Jirhangga (Manchu: ; Chinese: 吉爾杭阿; also known as Koer-hanger in English; died June 1, 1856) was an eminent Manchu official in the late Qing dynasty. He served as the Governor of Jiangsu, which belonged to Bordered Yellow Banner, and was appointed to that post by Imperial Commissioner Xiang Rong (向榮). He was killed in action by rebels during the Taiping Rebellion.

==Actions against Small Swords Society==
===Recovery of Shanghai county===
Before the Chinese New Year of 1856, Jirhangga and the Mayor of Nanjing led 15,000 troops into Shanghai. This was followed by street fighting, the recovery of the Shanghai county, and the arrest of thousands of Small Swords Society members.

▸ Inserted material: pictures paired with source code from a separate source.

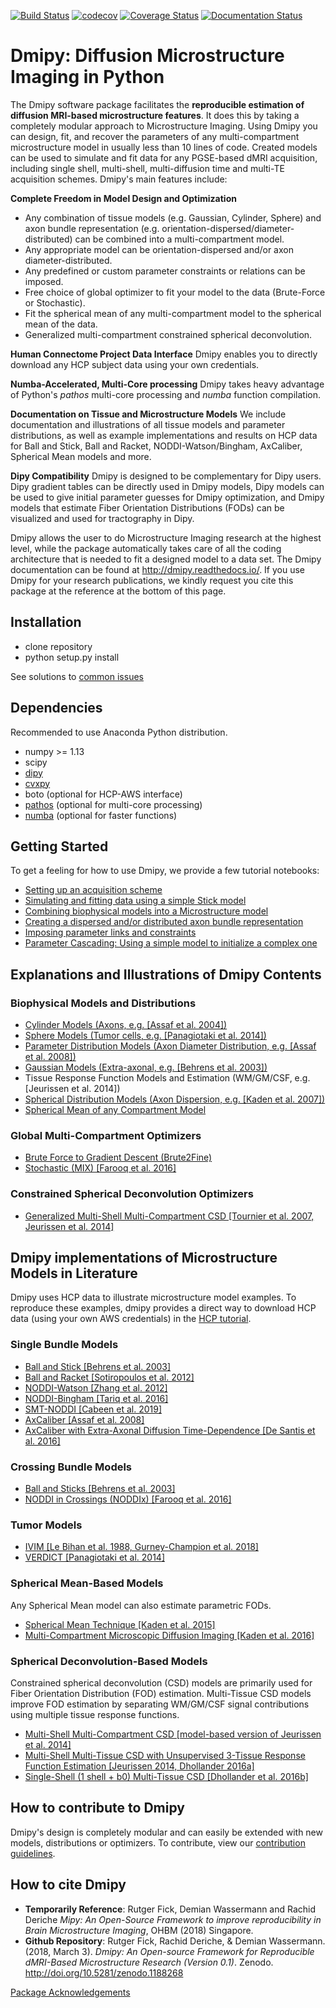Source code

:[![Build Status](https://travis-ci.org/AthenaEPI/dmipy.svg?branch=master)](https://travis-ci.org/AthenaEPI/dmipy)
[![codecov](https://codecov.io/gh/AthenaEPI/dmipy/branch/master/graph/badge.svg)](https://codecov.io/gh/AthenaEPI/dmipy)
[![Coverage Status](https://coveralls.io/repos/github/AthenaEPI/dmipy/badge.svg)](https://coveralls.io/github/AthenaEPI/dmipy)
[![Documentation Status](https://readthedocs.org/projects/dmipy/badge/?version=latest)](http://dmipy.readthedocs.io/en/latest/?badge=latest)


# Dmipy: Diffusion Microstructure Imaging in Python

The Dmipy software package facilitates the **reproducible estimation of diffusion MRI-based microstructure features**. It does this by taking a completely modular approach to Microstructure Imaging. Using Dmipy you can design, fit, and recover the parameters of any multi-compartment microstructure model in usually less than 10 lines of code. Created models can be used to simulate and fit data for any PGSE-based dMRI acquisition, including single shell, multi-shell, multi-diffusion time and multi-TE acquisition schemes. Dmipy's main features include:

**Complete Freedom in Model Design and Optimization**
- Any combination of tissue models (e.g. Gaussian, Cylinder, Sphere) and axon bundle representation (e.g. orientation-dispersed/diameter-distributed) can be combined into a multi-compartment model.
- Any appropriate model can be orientation-dispersed and/or axon diameter-distributed.
- Any predefined or custom parameter constraints or relations can be imposed.
- Free choice of global optimizer to fit your model to the data (Brute-Force or Stochastic).
- Fit the spherical mean of any multi-compartment model to the spherical mean of the data.
- Generalized multi-compartment constrained spherical deconvolution.

**Human Connectome Project Data Interface**
Dmipy enables you to directly download any HCP subject data using your own credentials.

**Numba-Accelerated, Multi-Core processing**
Dmipy takes heavy advantage of Python's *pathos* multi-core processing and *numba* function compilation.

**Documentation on Tissue and Microstructure Models**
We include documentation and illustrations of all tissue models and parameter distributions, as well as example implementations and results on HCP data for Ball and Stick, Ball and Racket, NODDI-Watson/Bingham, AxCaliber, Spherical Mean models and more.

**Dipy Compatibility**
Dmipy is designed to be complementary for Dipy users. Dipy gradient tables can be directly used in Dmipy models, Dipy models can be used to give initial parameter guesses for Dmipy optimization, and Dmipy models that estimate Fiber Orientation Distributions (FODs) can be visualized and used for tractography in Dipy.

Dmipy allows the user to do Microstructure Imaging research at the highest level, while the package automatically takes care of all the coding architecture that is needed to fit a designed model to a data set. The Dmipy documentation can be found at http://dmipy.readthedocs.io/. If you use Dmipy for your research publications, we kindly request you cite this package at the reference at the bottom of this page.

## Installation
- clone repository
- python setup.py install

See solutions to [common issues](https://github.com/AthenaEPI/dmipy/blob/master/common_issues.md)
## Dependencies
Recommended to use Anaconda Python distribution.
- numpy >= 1.13
- scipy
- [dipy](http://nipy.org/dipy/)
- [cvxpy](http://www.cvxpy.org/)
- boto (optional for HCP-AWS interface)
- [pathos](https://pypi.python.org/pypi/pathos) (optional for multi-core processing)
- [numba](https://numba.pydata.org/) (optional for faster functions)

## Getting Started
To get a feeling for how to use Dmipy, we provide a few tutorial notebooks:
- [Setting up an acquisition scheme](http://nbviewer.jupyter.org/github/AthenaEPI/dmipy/blob/master/examples/tutorial_setting_up_acquisition_scheme.ipynb)
- [Simulating and fitting data using a simple Stick model](http://nbviewer.jupyter.org/github/AthenaEPI/dmipy/blob/master/examples/tutorial_simulating_and_fitting_using_a_simple_model.ipynb)
- [Combining biophysical models into a Microstructure model](http://nbviewer.jupyter.org/github/AthenaEPI/dmipy/blob/master/examples/tutorial_combining_biophysical_models_into_microstructure_model.ipynb)
- [Creating a dispersed and/or distributed axon bundle representation](http://nbviewer.jupyter.org/github/AthenaEPI/dmipy/blob/master/examples/tutorial_distributed_model_representations.ipynb)
- [Imposing parameter links and constraints](http://nbviewer.jupyter.org/github/AthenaEPI/dmipy/blob/master/examples/tutorial_imposing_parameter_links.ipynb)
- [Parameter Cascading: Using a simple model to initialize a complex one](http://nbviewer.jupyter.org/github/AthenaEPI/dmipy/blob/master/examples/tutorial_parameter_cascading_and_simulating_nd_datasets.ipynb)

## Explanations and Illustrations of Dmipy Contents
### Biophysical Models and Distributions
- [Cylinder Models (Axons, e.g. [Assaf et al. 2004])](http://nbviewer.jupyter.org/github/AthenaEPI/dmipy/blob/master/examples/example_cylinder_models.ipynb)
- [Sphere Models (Tumor cells, e.g. [Panagiotaki et al. 2014])](http://nbviewer.jupyter.org/github/AthenaEPI/dmipy/blob/master/examples/example_sphere_models.ipynb)
- [Parameter Distribution Models (Axon Diameter Distribution, e.g. [Assaf et al. 2008])](http://nbviewer.jupyter.org/github/AthenaEPI/dmipy/blob/master/examples/example_diameter_distributions.ipynb)
- [Gaussian Models (Extra-axonal, e.g. [Behrens et al. 2003])](http://nbviewer.jupyter.org/github/AthenaEPI/dmipy/blob/master/examples/example_gaussian_models.ipynb)
- Tissue Response Function Models and Estimation (WM/GM/CSF, e.g. [Jeurissen et al. 2014])
- [Spherical Distribution Models (Axon Dispersion, e.g. [Kaden et al. 2007])](http://nbviewer.jupyter.org/github/AthenaEPI/dmipy/blob/master/examples/example_watson_bingham.ipynb)
- [Spherical Mean of any Compartment Model](http://nbviewer.jupyter.org/github/AthenaEPI/dmipy/blob/master/examples/example_spherical_mean_models.ipynb)
### Global Multi-Compartment Optimizers
- [Brute Force to Gradient Descent (Brute2Fine)](http://nbviewer.jupyter.org/github/AthenaEPI/dmipy/blob/master/examples/example_brute_force_optimization.ipynb)
- [Stochastic (MIX) [Farooq et al. 2016]](http://nbviewer.jupyter.org/github/AthenaEPI/dmipy/blob/master/examples/example_stochastic_mix_optimization.ipynb)
### Constrained Spherical Deconvolution Optimizers
- [Generalized Multi-Shell Multi-Compartment CSD [Tournier et al. 2007, Jeurissen et al. 2014]](http://nbviewer.jupyter.org/github/AthenaEPI/dmipy/blob/master/examples/example_generalized_csd_optimizer.ipynb)
## Dmipy implementations of Microstructure Models in Literature
Dmipy uses HCP data to illustrate microstructure model examples. To reproduce these examples, dmipy provides a direct way to download HCP data (using your own AWS credentials) in the [HCP tutorial](http://nbviewer.jupyter.org/github/AthenaEPI/dmipy/blob/master/examples/tutorial_human_connectome_project_aws.ipynb).
### Single Bundle Models
- [Ball and Stick [Behrens et al. 2003]](http://nbviewer.jupyter.org/github/AthenaEPI/dmipy/blob/master/examples/example_ball_and_stick.ipynb)
- [Ball and Racket [Sotiropoulos et al. 2012]](http://nbviewer.jupyter.org/github/AthenaEPI/dmipy/blob/master/examples/example_ball_and_racket.ipynb)
- [NODDI-Watson [Zhang et al. 2012]](http://nbviewer.jupyter.org/github/AthenaEPI/dmipy/blob/master/examples/example_noddi_watson.ipynb)
- [NODDI-Bingham [Tariq et al. 2016]](http://nbviewer.jupyter.org/github/AthenaEPI/dmipy/blob/master/examples/example_noddi_bingham.ipynb)
- [SMT-NODDI [Cabeen et al. 2019]](http://nbviewer.jupyter.org/github/AthenaEPI/dmipy/blob/master/examples/example_smt_noddi.ipynb)
- [AxCaliber [Assaf et al. 2008]](http://nbviewer.jupyter.org/github/AthenaEPI/dmipy/blob/master/examples/example_axcaliber.ipynb)
- [AxCaliber with Extra-Axonal Diffusion Time-Dependence [De Santis et al. 2016]](http://nbviewer.jupyter.org/github/AthenaEPI/dmipy/blob/master/examples/example_axcaliber_temporal_zeppeline.ipynb)

### Crossing Bundle Models
- [Ball and Sticks [Behrens et al. 2003]](http://nbviewer.jupyter.org/github/AthenaEPI/dmipy/blob/master/examples/example_ball_and_sticks.ipynb)
- [NODDI in Crossings (NODDIx) [Farooq et al. 2016]](http://nbviewer.jupyter.org/github/AthenaEPI/dmipy/blob/master/examples/example_mix_microstructure_imaging_in_crossings.ipynb)

### Tumor Models
- [IVIM [Le Bihan et al. 1988, Gurney-Champion et al. 2018]](http://nbviewer.jupyter.org/github/AthenaEPI/dmipy/blob/master/examples/example_ivim.ipynb)
- [VERDICT [Panagiotaki et al. 2014]](http://nbviewer.jupyter.org/github/AthenaEPI/dmipy/blob/master/examples/example_verdict.ipynb)
### Spherical Mean-Based Models
Any Spherical Mean model can also estimate parametric FODs.
- [Spherical Mean Technique [Kaden et al. 2015]](http://nbviewer.jupyter.org/github/AthenaEPI/dmipy/blob/master/examples/example_spherical_mean_technique.ipynb)
- [Multi-Compartment Microscopic Diffusion Imaging [Kaden et al. 2016]](http://nbviewer.jupyter.org/github/AthenaEPI/dmipy/blob/master/examples/example_multi_compartment_spherical_mean_technique.ipynb)
### Spherical Deconvolution-Based Models
Constrained spherical deconvolution (CSD) models are primarily used for Fiber Orientation Distribution (FOD) estimation. Multi-Tissue CSD models improve FOD estimation by separating WM/GM/CSF signal contributions using multiple tissue response functions.
- [Multi-Shell Multi-Compartment CSD [model-based version of Jeurissen et al. 2014]](http://nbviewer.jupyter.org/github/AthenaEPI/dmipy/blob/master/examples/example_multi_compartment_constrained_spherical_deconvolution.ipynb)
- [Multi-Shell Multi-Tissue CSD with Unsupervised 3-Tissue Response Function Estimation [Jeurissen 2014, Dhollander 2016a]](http://nbviewer.jupyter.org/github/AthenaEPI/dmipy/blob/master/examples/example_multi_tissue_constrained_spherical_deconvolution.ipynb)
- [Single-Shell (1 shell + b0) Multi-Tissue CSD [Dhollander et al. 2016b]](http://nbviewer.jupyter.org/github/AthenaEPI/dmipy/blob/master/examples/example_single_shell_three_tissue_csd.ipynb)

## How to contribute to Dmipy
Dmipy's design is completely modular and can easily be extended with new models, distributions or optimizers. To contribute, view our [contribution guidelines](https://github.com/AthenaEPI/dmipy/blob/master/contribution_guidelines.rst).
## How to cite Dmipy
- **Temporarily Reference**: Rutger Fick, Demian Wassermann and Rachid Deriche *Mipy: An Open-Source Framework to improve reproducibility in Brain Microstructure Imaging*, OHBM (2018) Singapore.
- **Github Repository**: Rutger Fick, Rachid Deriche, & Demian Wassermann. (2018, March 3). *Dmipy: An Open-source Framework for Reproducible dMRI-Based Microstructure Research (Version 0.1)*. Zenodo. http://doi.org/10.5281/zenodo.1188268

[Package Acknowledgements](https://github.com/AthenaEPI/dmipy/blob/master/Acknowledgements.md)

===Organizing the Corps at Mount Jiuhua===
In March 1856, Jirhangga and Nanjing's Mayor led 40,000 troops stationed in Mount Jiuhua. The army was intended to capture the capital of the Taiping Rebellion in Nanjing.

==Death==
In 1856, when the Taiping General Qin Rigang brought forces to strengthen the offensive against Beijing in the North, Jirhangga immediately attacked, despite having only a fraction of the troops, and against the advice of his staff. After five days of fighting, Jirhangga was killed by artillery shells as he was standing on the city wall of the Dantu District city, waving the Qing's banner.

==Aftermath==
Under orders from Xiang Rong, Zhang Guoliang brought reinforcements from Jiangnan DaYing to save Jirhangga, but arrived too late, as Jirhangga had been killed a week earlier. Zhang Guoliang still recovered the vital city of Zhenjiang from the Taiping, who had occupied it for five years. Jirhangga's death and the five-day combat changed the Taiping rebels' former offensive toward the north.